After a loss, it is normal to go through a natural grieving process. Sometimes, however, after a tragedy, such as a sudden traumatic event(s), feelings of loss surface several weeks or months after the tragedy occurred. This is called post-traumatic stress disorder (PTSD). Recognizing these symptoms in yourself or others is the first step toward recovery and finding appropriate help and treatment. Most of which I have dealt with and am have become free from them; the * will show the ones that I have.
The following information is another excerpt taken from a paper published by Point Man International, called REVEILLE. Here are ten chief characteristics that may help you identify PTSD in yourself and others:
*(1) Re-experiencing traumatic events through vivid memories or flash backs.

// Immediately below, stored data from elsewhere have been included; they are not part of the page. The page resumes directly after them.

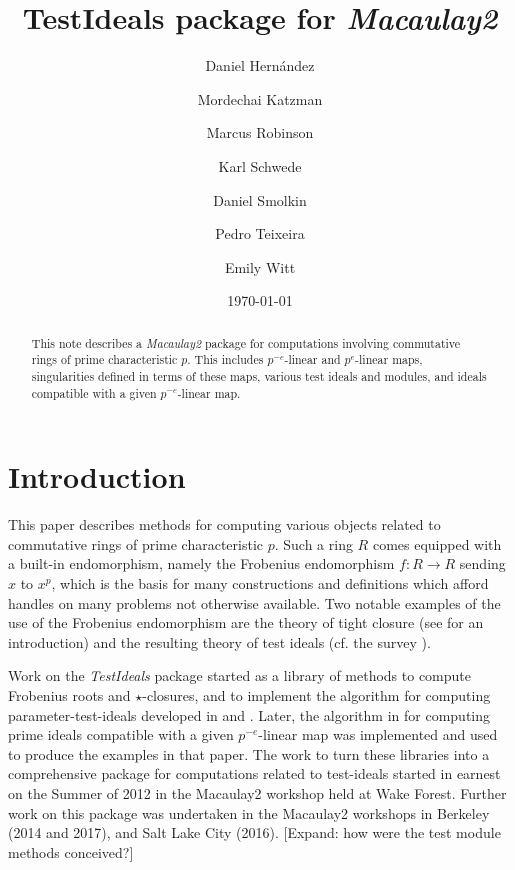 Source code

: \documentclass[11pt]{amsart}
\begin{document}
\title{{TestIdeals} package for \emph{Macaulay2}}
\author{Daniel Hern\'andez}
\author{Mordechai Katzman}
\author{Marcus Robinson}
\author{Karl Schwede}
\author{Daniel Smolkin}
\author{Pedro Teixeira}
\author{Emily Witt}
\date{\today}
\address{Department of Mathematics, University of Utah, 155 S 1400 E Room 233, Salt Lake City, UT, 84112}

\begin{abstract}
  This note describes a \emph{Macaulay2} package for computations involving commutative rings of prime characteristic $p$.   
  This includes $p^{-e}$-linear and $p^{e}$-linear  maps,
  singularities defined in terms of these maps,  various test ideals and modules, and ideals compatible with a given $p^{-e}$-linear map.
\end{abstract}




\maketitle

\section{Introduction}

This paper describes methods for computing various objects related to commutative rings of prime characteristic $p$.
Such a ring $R$ comes equipped with a built-in endomorphism, namely the Frobenius endomorphism $f:R \rightarrow R$ sending $x$ to $x^p$, which is the basis for many constructions and definitions
which afford handles on many problems not otherwise available. Two notable examples of the use of the Frobenius endomorphism are the theory of tight closure 
(see \cite{HochsterHunekeTC1} for an introduction)
and the resulting theory of test ideals
(cf. the survey \cite{SchwedeTuckerTestIdealSurvey}).

Work on the \emph{TestIdeals} package started as a library of methods to compute  Frobenius roots  and $\star$-closures, and to implement the algorithm for computing parameter-test-ideals
developed in \cite{KatzmanParameterTestIdealOfCMRings} and \cite{KatzmanFrobeniusMapsOnInjectiveHulls}.
Later, the algorithm in  \cite{KatzmanSchwedeAlgorithm} for computing prime ideals compatible with a given $p^{-e}$-linear map was implemented and 
used to produce the examples in that paper. The work to turn these libraries into a comprehensive package for computations related to test-ideals
started in earnest on the Summer of 2012 in the Macaulay2 workshop held at Wake Forest. Further work on this package was undertaken in the Macaulay2 workshops in 
Berkeley (2014 and 2017), and Salt Lake City (2016). 
{\hfill\large\color{red} [Expand: how were the test module methods conceived?]}\\
\end{document}
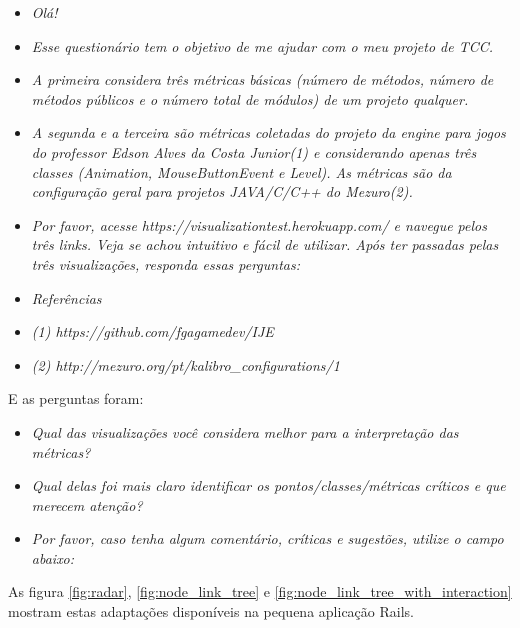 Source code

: \begin{itemize}
  \item[] \textit{Olá!}
  \item[] \textit{Esse questionário tem o objetivo de me ajudar com o meu
	projeto de TCC.}
  \item[] \textit{A primeira considera três métricas básicas (número de
	métodos, número de métodos públicos e o número total de módulos) de um
	projeto qualquer.}
  \item[] \textit{A segunda e a terceira são métricas coletadas do projeto da
	engine para jogos do professor Edson Alves da Costa Junior(1) e considerando
	apenas três classes (Animation, MouseButtonEvent e Level). As métricas são da
	configuração geral para projetos JAVA/C/C++ do Mezuro(2).}
	\item[] \textit{Por favor, acesse https://visualizationtest.herokuapp.com/ e
	navegue pelos três links. Veja se achou intuitivo e fácil de utilizar. Após
	ter passadas pelas três visualizações, responda essas perguntas:}
	\item[] \textit{Referências}
	\item[] \textit{(1) https://github.com/fgagamedev/IJE}
	\item[] \textit{(2) http://mezuro.org/pt/kalibro\_configurations/1}
\end{itemize}

E as perguntas foram:

\begin{itemize}
  \item[] \textit{Qual das visualizações você considera melhor para a
	interpretação das métricas?}
  \item[] \textit{Qual delas foi mais claro identificar os
	pontos/classes/métricas críticos e que merecem atenção?}
  \item[] \textit{Por favor, caso tenha algum comentário, críticas e sugestões,
	utilize o campo abaixo:}
\end{itemize}

As figura \ref{fig:radar}, \ref{fig:node_link_tree} e
\ref{fig:node_link_tree_with_interaction} mostram estas adaptações disponíveis
na pequena aplicação Rails.


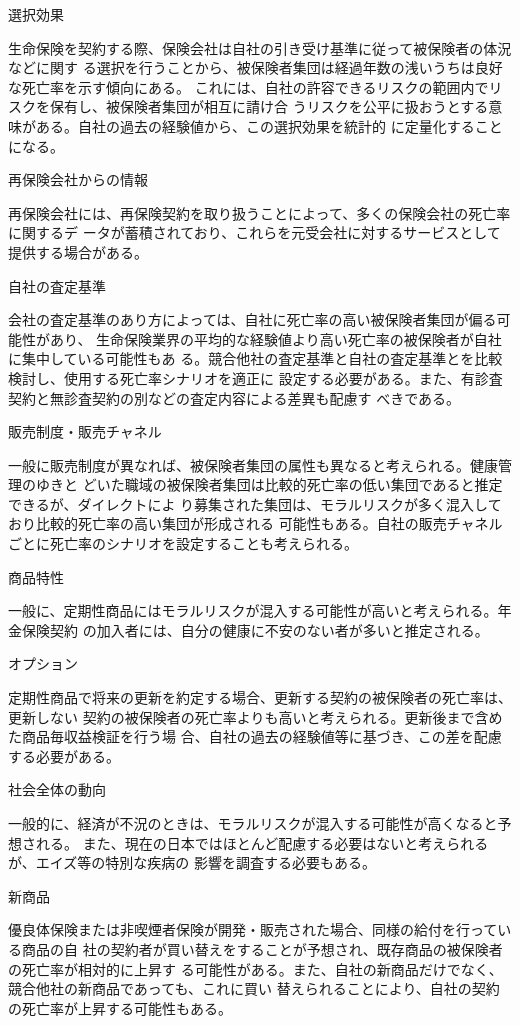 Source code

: \documentclass[report,gutter=10mm,fore-edge=10mm,uplatex,dvipdfmx]{jlreq}
\begin{document}
選択効果

生命保険を契約する際、保険会社は自社の引き受け基準に従って被保険者の体況などに関す
る選択を行うことから、被保険者集団は経過年数の浅いうちは良好な死亡率を示す傾向にある。
これには、自社の許容できるリスクの範囲内でリスクを保有し、被保険者集団が相互に請け合
うリスクを公平に扱おうとする意味がある。自社の過去の経験値から、この選択効果を統計的
に定量化することになる。

再保険会社からの情報

再保険会社には、再保険契約を取り扱うことによって、多くの保険会社の死亡率に関するデ
ータが蓄積されており、これらを元受会社に対するサービスとして提供する場合がある。

自社の査定基準

会社の査定基準のあり方によっては、自社に死亡率の高い被保険者集団が偏る可能性があり、
生命保険業界の平均的な経験値より高い死亡率の被保険者が自社に集中している可能性もあ
る。競合他社の査定基準と自社の査定基準とを比較検討し、使用する死亡率シナリオを適正に
設定する必要がある。また、有診査契約と無診査契約の別などの査定内容による差異も配慮す
べきである。

販売制度・販売チャネル

一般に販売制度が異なれば、被保険者集団の属性も異なると考えられる。健康管理のゆきと
どいた職域の被保険者集団は比較的死亡率の低い集団であると推定できるが、ダイレクトによ
り募集された集団は、モラルリスクが多く混入しており比較的死亡率の高い集団が形成される
可能性もある。自社の販売チャネルごとに死亡率のシナリオを設定することも考えられる。

商品特性

一般に、定期性商品にはモラルリスクが混入する可能性が高いと考えられる。年金保険契約
の加入者には、自分の健康に不安のない者が多いと推定される。

オプション

定期性商品で将来の更新を約定する場合、更新する契約の被保険者の死亡率は、更新しない
契約の被保険者の死亡率よりも高いと考えられる。更新後まで含めた商品毎収益検証を行う場
合、自社の過去の経験値等に基づき、この差を配慮する必要がある。

社会全体の動向

一般的に、経済が不況のときは、モラルリスクが混入する可能性が高くなると予想される。
また、現在の日本ではほとんど配慮する必要はないと考えられるが、エイズ等の特別な疾病の
影響を調査する必要もある。

新商品

優良体保険または非喫煙者保険が開発・販売された場合、同様の給付を行っている商品の自
社の契約者が買い替えをすることが予想され、既存商品の被保険者の死亡率が相対的に上昇す
る可能性がある。また、自社の新商品だけでなく、競合他社の新商品であっても、これに買い
替えられることにより、自社の契約の死亡率が上昇する可能性もある。
\end{document}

(2) Feeling “emotionally numb.
(3) Feeling overwhelmed by what would normally be considered everyday situations and feeling diminished interest in performing normal tasks or pursuing your usual interests.
*(4) Crying uncontrollably. This was one of my most common fears for a long time.
(5) Isolating oneself from family and friends and avoiding social situations.
*(6) Relying increasingly on alcohol or drugs to get through the day.
*(7) Feeling extremely moody, irritable, angry, suspicious or frightened.
*(8) Having difficulty falling or staying asleep, sleeping too much and experiencing nightmares.
*(9) Feeling guilty about surviving the event or being unable to solve the problem, and harbouring guilt over not being able to change the event or prevent the disaster. Having made it through the night time battle I often asked myself, “Why did I survive?”
(10) Feeling fears and a sense of doom about the future.